In 2007, only 12 percent of black people considered themselves unaffiliated with a religion. That number for the group grew to 18 percent. Pew points to generational differences as the reason for the shift. 1-in-3 black Millennials or (29%) are unaffiliated with any religion. Compare that to 16 percent for Generation X, 10 percent for Baby Boomers and just 7 percent for those in the Silent and Greatest generations.
"We're less religious than our parents and we're less religious than our grandparents. We embrace more of our spirituality rather if you will more so than organized religion," said Jalen Elrod who serves as the 1st vice chair of the Greenville County Democratic Party. "I would say from reconstruction up until probably now the black church has been at the center of black life social, political [and] economic. And I think you see a shift that is going to play a role in the 2020 election and definitely elections in years to come."
Experts say the reasons young black people are shying away from the church are varied, but civic groups, fraternal organizations and political movements like Black Lives Matter are some of the outlets they gravitate towards in the absence of activism through the church.
Presidential candidates like Senator Cory Booker have picked up on this change. Booker says his campaign works with churches and he's also ramping up outreach efforts to attract younger voters.

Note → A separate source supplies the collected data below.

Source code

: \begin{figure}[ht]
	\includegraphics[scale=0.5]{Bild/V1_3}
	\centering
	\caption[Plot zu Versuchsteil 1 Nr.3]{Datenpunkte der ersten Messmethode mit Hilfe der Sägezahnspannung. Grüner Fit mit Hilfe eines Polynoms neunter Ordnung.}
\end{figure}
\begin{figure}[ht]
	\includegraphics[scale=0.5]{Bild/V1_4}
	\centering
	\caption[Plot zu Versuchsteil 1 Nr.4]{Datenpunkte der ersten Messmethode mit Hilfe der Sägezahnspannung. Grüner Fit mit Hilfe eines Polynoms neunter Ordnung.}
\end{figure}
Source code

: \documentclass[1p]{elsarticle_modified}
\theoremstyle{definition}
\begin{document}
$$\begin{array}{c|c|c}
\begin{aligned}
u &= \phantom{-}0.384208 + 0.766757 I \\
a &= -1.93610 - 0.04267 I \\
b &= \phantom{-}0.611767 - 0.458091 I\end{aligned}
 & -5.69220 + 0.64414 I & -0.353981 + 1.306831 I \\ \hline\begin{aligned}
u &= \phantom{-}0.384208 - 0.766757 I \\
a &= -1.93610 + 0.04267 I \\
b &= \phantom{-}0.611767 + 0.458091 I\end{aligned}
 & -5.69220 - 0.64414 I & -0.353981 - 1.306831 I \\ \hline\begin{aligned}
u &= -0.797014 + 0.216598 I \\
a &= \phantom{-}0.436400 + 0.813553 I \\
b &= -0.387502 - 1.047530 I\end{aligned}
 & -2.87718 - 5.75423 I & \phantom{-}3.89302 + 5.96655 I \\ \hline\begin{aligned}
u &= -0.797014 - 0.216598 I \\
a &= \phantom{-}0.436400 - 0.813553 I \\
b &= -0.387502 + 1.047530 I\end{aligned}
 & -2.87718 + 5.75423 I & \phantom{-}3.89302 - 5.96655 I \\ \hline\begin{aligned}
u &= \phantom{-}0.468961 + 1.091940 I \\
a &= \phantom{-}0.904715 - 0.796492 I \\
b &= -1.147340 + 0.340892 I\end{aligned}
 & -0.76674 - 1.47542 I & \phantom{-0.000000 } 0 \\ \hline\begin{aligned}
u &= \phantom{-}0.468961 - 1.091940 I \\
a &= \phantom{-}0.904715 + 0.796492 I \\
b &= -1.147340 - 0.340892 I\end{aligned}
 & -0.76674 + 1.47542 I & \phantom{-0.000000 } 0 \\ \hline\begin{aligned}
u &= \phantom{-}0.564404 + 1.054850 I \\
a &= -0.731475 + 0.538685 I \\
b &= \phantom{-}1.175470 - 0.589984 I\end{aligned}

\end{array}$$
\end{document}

"Well, it's not either or, it's and both. And so I grew up in the church, God is the center of my life and I'm going to continue to use church and religious institutions as a way to talk to people and connect with people, communicate with people about my ideas and my spirit and I think that's a tradition that we're going to keep," Booker said during a campaign stop in South Carolina. "But also [with] young voters, you have to master social media [and] you have to talk on the radio stations that they listen to and really honor them and see them for who they are. The strength of our communities [and] the future of our communities."
Appearances on radio shows like The Breakfast Club and a push to hire a diverse staff are some of the ways other candidates are appealing to this core group of voters.
Party leaders in the state also expect presidential hopefuls to reach out to black Greek organizations and heavily campaign on the campuses of historically black colleges.
"You have to go to the barbershops [and] into the beauty salons and into the nightclubs even," Elrod added. "To the community centers to the malls [and] to the concert[s]. You had to go where the young folks are because for good for ill it's not the church anymore."
And even though young people may not be as active as they once were in the church, Reverend Speed is still hoping to tap into their passion by engaging them. Building on past traditions that elevated the concerns of African Americans on a national scale.
"It's incumbent [for] us as a church and for the younger generation to find a way to come together," Speed said. "We need each other. The young folk have the energy they have the strength. We have the wisdom and you put the strength, [energy] and wisdom together. We can do great things."